Current president of baseball operations for Los Angeles Andrew Friedman knows how it is. He used to run baseball ops for the Rays before taking over one of baseball’s most storied franchises. Friedman put Tampa Bay on the map and led them to the 2008 pennant following a decade of cellar-dwelling. I’m sure he’s happy where he’s at, but the man must be feeling something watching his current juggernaut go up against the underdog that he worked so hard to build into a contender way back when.

No matter who wins the upcoming Fall Classic, many fans will be happy that the Houston Astros didn’t get to take part. I think an Astros vs. Dodgers series would have been electric because of how many of the Los Angeles players still feel Houston robbed them of the title in 2017 with their sign-stealing. Would a Houston victory been a sign that cheating in baseball pays off? Or would it be proof that the Astros were talented enough to win three years ago without the cameras and the trash cans?

I’m surprised more investigating hasn’t been done into what alleged ringleaders Alex Cora and Carlos Beltran were doing when they weren’t with the Astros in recent years. Cora as manager of the Red Sox made comments during last year’s London Series that implied he suspected Beltran of using a similar system with the Yankees.

Before helping the Astros cheat in 2017, he played for the Yankees from 2014 through 2016. After 2017, he joined the Yankees as a special assistant, so one has to wonder if he was cooking up a similar scheme in New York. Cora, meanwhile had his 2018 Boston team investigated for sign-stealing. The organization was even penalized for its wrongdoing, but the players didn’t seem to have nearly as much involvement as the 2017 Astros did.

Still, that’s two scandals in two years for Cora, with the Astros getting 99 percent of the heat from the fans and media. It has made me wonder over the past few months how many of Houston’s critics have taken part in similar schemes themselves or would have been compliant had they been put in a similar situation as players like Carlos Correa and Jose Altuve.
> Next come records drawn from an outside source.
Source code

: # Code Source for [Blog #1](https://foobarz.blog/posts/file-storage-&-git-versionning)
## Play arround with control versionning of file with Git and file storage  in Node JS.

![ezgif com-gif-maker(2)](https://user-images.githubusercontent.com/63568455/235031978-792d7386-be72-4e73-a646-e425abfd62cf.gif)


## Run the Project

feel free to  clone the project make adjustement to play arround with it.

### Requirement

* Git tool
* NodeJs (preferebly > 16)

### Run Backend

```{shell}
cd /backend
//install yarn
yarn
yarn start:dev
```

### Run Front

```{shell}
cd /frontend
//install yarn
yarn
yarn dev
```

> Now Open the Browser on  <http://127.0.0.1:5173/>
I don’t know if the other shoe will ever drop for Yankees fans, but they should be more careful with their outrage when Beltran was cooking up who-knows-what for them behind the scenes.
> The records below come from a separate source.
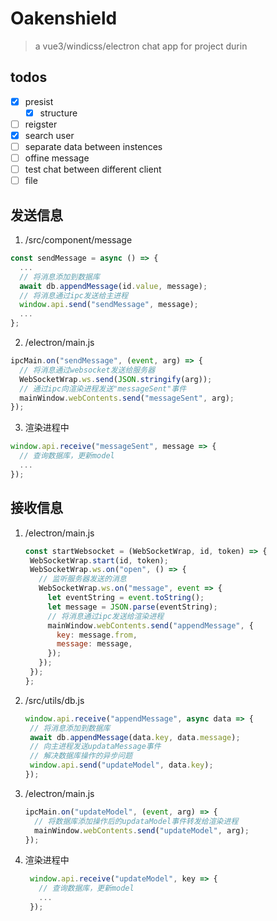 # Oakenshield
> a vue3/windicss/electron chat app for project durin

## todos
+ [x] presist
  + [x] structure
+ [ ] reigster
+ [x] search user
+ [ ] separate data between instences
+ [ ] offine message
+ [ ] test chat between different client
+ [ ] file

## 发送信息
1. /src/component/message
  ```js
  const sendMessage = async () => {
    ...
    // 将消息添加到数据库
    await db.appendMessage(id.value, message);
    // 将消息通过ipc发送给主进程
    window.api.send("sendMessage", message);
    ...
  };
  ```
2. /electron/main.js
  ```js
  ipcMain.on("sendMessage", (event, arg) => {
    // 将消息通过websocket发送给服务器
    WebSocketWrap.ws.send(JSON.stringify(arg)); 
    // 通过ipc向渲染进程发送"messageSent"事件
    mainWindow.webContents.send("messageSent", arg); 
  });
  ```
3. 渲染进程中
  ```js
  window.api.receive("messageSent", message => {
    // 查询数据库，更新model
    ...
  });
  ```
## 接收信息
1. /electron/main.js
   ```js
   const startWebsocket = (WebSocketWrap, id, token) => {
    WebSocketWrap.start(id, token);
    WebSocketWrap.ws.on("open", () => {
      // 监听服务器发送的消息
      WebSocketWrap.ws.on("message", event => {
        let eventString = event.toString();
        let message = JSON.parse(eventString);
        // 将消息通过ipc发送给渲染进程
        mainWindow.webContents.send("appendMessage", {
          key: message.from,
          message: message,
        });
      });
    });
   };
   ```
2. /src/utils/db.js
   ```js
   window.api.receive("appendMessage", async data => {
    // 将消息添加到数据库
    await db.appendMessage(data.key, data.message);
    // 向主进程发送updataMessage事件
    // 解决数据库操作的异步问题
    window.api.send("updateModel", data.key);
   });
   ```
3. /electron/main.js
   ```js
   ipcMain.on("updateModel", (event, arg) => {
     // 将数据库添加操作后的updataModel事件转发给渲染进程
     mainWindow.webContents.send("updateModel", arg);
   });
   ```
4. 渲染进程中
   ```js
    window.api.receive("updateModel", key => {
      // 查询数据库，更新model
      ...
    });
   ```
So that’s why I’ve been pulling for the Astros this year. They just didn’t have what it takes with Gerrit Cole pitching for the enemy and Justin Verlander out due to Tommy John surgery. It’s fun rooting for the heel and the players are likable enough. I don’t think Altuve, Correa, and George Springer are bad people, but what really made me love them was how they drove Yankees fans crazy. The real bad guy will whoever hires Cora once his suspension is up. After his teams were caught cheating two years in a row, he’s the common denominator who can’t be trusted going forward.